ASSIGNED TASK:
Your reply should hold only the lines from the records below where "Euclidean" occurs.

DATASET RECORDS:
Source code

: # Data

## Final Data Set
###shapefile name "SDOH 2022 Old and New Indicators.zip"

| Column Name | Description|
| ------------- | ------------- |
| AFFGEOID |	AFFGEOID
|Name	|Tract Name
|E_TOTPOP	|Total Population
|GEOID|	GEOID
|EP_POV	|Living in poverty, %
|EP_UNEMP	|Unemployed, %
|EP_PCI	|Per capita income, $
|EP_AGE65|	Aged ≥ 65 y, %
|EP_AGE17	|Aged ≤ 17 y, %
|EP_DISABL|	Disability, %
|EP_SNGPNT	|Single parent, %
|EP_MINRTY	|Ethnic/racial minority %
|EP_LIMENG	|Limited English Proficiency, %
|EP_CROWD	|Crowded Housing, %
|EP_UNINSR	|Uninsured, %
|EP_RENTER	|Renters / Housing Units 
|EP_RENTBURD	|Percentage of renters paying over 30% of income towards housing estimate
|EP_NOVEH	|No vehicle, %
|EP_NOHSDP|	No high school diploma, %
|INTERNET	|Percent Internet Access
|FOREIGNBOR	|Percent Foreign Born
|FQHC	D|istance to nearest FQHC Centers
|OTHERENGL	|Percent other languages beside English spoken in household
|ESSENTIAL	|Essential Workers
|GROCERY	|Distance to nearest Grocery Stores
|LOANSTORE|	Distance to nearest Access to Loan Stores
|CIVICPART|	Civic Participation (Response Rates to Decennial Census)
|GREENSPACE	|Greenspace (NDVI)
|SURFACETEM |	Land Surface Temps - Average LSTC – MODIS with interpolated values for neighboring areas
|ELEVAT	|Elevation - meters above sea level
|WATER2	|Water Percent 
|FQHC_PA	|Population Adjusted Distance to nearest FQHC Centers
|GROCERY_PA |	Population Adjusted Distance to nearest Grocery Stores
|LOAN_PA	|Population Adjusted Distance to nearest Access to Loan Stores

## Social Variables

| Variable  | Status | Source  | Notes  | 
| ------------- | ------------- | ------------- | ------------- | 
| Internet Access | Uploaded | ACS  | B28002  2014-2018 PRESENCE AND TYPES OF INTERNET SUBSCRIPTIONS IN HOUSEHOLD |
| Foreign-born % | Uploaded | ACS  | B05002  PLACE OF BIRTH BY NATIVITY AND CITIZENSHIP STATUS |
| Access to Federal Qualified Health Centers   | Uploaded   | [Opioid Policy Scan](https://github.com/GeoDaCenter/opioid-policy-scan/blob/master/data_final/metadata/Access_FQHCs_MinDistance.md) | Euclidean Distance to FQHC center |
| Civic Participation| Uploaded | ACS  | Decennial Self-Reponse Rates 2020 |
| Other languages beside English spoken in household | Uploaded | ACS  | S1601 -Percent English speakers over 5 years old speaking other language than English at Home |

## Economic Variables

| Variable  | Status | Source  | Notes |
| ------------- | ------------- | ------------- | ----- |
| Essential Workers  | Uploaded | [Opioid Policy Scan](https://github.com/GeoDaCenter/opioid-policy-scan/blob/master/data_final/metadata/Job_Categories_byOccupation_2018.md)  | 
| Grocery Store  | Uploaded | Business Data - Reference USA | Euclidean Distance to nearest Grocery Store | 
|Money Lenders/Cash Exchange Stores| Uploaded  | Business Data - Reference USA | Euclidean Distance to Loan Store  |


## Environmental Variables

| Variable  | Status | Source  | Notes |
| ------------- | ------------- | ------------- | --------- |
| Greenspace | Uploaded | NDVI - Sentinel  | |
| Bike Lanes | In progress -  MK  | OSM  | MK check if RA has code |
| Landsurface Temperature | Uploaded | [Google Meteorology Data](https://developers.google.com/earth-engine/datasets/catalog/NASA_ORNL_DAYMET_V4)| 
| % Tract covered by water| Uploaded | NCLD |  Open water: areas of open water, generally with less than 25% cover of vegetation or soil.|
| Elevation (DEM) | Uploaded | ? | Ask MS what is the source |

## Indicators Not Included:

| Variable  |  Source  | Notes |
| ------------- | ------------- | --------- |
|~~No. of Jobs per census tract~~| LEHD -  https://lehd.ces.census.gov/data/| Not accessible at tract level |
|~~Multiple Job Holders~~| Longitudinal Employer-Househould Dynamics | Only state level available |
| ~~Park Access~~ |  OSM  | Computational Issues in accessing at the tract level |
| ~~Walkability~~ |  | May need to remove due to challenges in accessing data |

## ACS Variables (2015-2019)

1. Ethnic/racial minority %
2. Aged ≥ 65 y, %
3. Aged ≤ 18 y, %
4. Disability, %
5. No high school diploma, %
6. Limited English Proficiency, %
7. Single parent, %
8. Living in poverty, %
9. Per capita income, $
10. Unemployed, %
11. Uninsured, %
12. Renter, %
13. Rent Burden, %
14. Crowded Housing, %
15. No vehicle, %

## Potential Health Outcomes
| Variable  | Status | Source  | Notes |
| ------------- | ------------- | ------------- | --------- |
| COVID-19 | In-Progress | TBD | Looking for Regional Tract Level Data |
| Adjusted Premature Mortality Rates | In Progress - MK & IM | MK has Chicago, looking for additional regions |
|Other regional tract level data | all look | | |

---

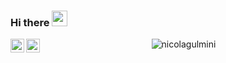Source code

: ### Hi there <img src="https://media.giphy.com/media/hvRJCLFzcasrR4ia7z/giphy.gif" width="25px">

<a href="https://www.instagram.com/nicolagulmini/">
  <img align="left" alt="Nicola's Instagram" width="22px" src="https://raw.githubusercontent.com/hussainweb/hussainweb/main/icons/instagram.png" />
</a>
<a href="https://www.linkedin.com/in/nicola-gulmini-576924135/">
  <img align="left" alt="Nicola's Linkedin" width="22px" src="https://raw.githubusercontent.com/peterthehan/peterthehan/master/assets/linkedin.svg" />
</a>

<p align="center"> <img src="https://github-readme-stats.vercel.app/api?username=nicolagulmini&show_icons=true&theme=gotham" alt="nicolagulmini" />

* * *

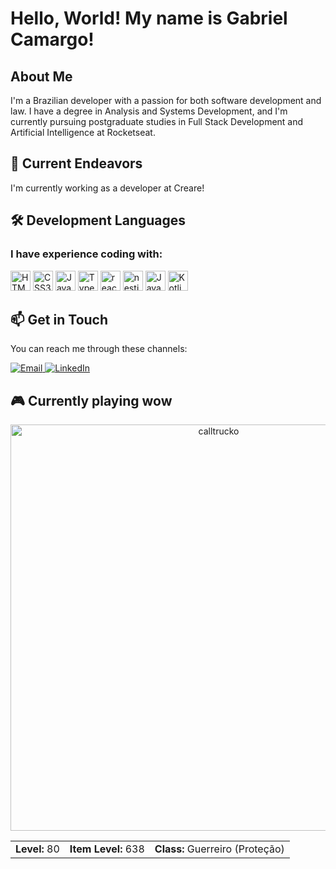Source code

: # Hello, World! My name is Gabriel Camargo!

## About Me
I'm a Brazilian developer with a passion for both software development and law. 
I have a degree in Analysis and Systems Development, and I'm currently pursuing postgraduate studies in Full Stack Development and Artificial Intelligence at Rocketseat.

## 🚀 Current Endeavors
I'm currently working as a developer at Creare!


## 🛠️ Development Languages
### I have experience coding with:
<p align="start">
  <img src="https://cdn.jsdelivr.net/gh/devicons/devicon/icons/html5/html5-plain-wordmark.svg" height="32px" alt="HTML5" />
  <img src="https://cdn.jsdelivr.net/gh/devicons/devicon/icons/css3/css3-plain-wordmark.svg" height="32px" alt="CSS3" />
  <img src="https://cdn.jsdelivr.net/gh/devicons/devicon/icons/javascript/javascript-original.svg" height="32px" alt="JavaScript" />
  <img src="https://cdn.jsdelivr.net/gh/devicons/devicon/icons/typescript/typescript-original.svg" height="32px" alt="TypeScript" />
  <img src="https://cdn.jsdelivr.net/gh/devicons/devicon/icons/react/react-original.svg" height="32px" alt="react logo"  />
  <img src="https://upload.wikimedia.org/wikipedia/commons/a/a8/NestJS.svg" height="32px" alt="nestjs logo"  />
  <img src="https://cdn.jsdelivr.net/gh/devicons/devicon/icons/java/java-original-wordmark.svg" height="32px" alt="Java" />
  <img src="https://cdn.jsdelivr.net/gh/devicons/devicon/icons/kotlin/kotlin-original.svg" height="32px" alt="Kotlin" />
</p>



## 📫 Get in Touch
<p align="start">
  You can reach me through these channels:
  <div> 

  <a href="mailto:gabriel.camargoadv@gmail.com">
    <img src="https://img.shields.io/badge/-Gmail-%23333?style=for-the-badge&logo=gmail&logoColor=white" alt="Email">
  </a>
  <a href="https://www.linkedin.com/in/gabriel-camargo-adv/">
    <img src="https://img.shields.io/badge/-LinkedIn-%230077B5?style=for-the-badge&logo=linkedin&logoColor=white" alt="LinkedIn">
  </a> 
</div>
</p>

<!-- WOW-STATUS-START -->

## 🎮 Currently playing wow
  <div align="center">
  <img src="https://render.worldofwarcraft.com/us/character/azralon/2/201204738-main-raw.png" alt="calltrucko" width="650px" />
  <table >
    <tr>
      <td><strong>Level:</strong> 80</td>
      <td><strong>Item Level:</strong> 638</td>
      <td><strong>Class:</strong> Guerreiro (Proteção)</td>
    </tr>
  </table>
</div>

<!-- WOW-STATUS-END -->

RESPONSE AREA:
| Access to Federal Qualified Health Centers   | Uploaded   | [Opioid Policy Scan](https://github.com/GeoDaCenter/opioid-policy-scan/blob/master/data_final/metadata/Access_FQHCs_MinDistance.md) | Euclidean Distance to FQHC center |
| Grocery Store  | Uploaded | Business Data - Reference USA | Euclidean Distance to nearest Grocery Store | 
|Money Lenders/Cash Exchange Stores| Uploaded  | Business Data - Reference USA | Euclidean Distance to Loan Store  |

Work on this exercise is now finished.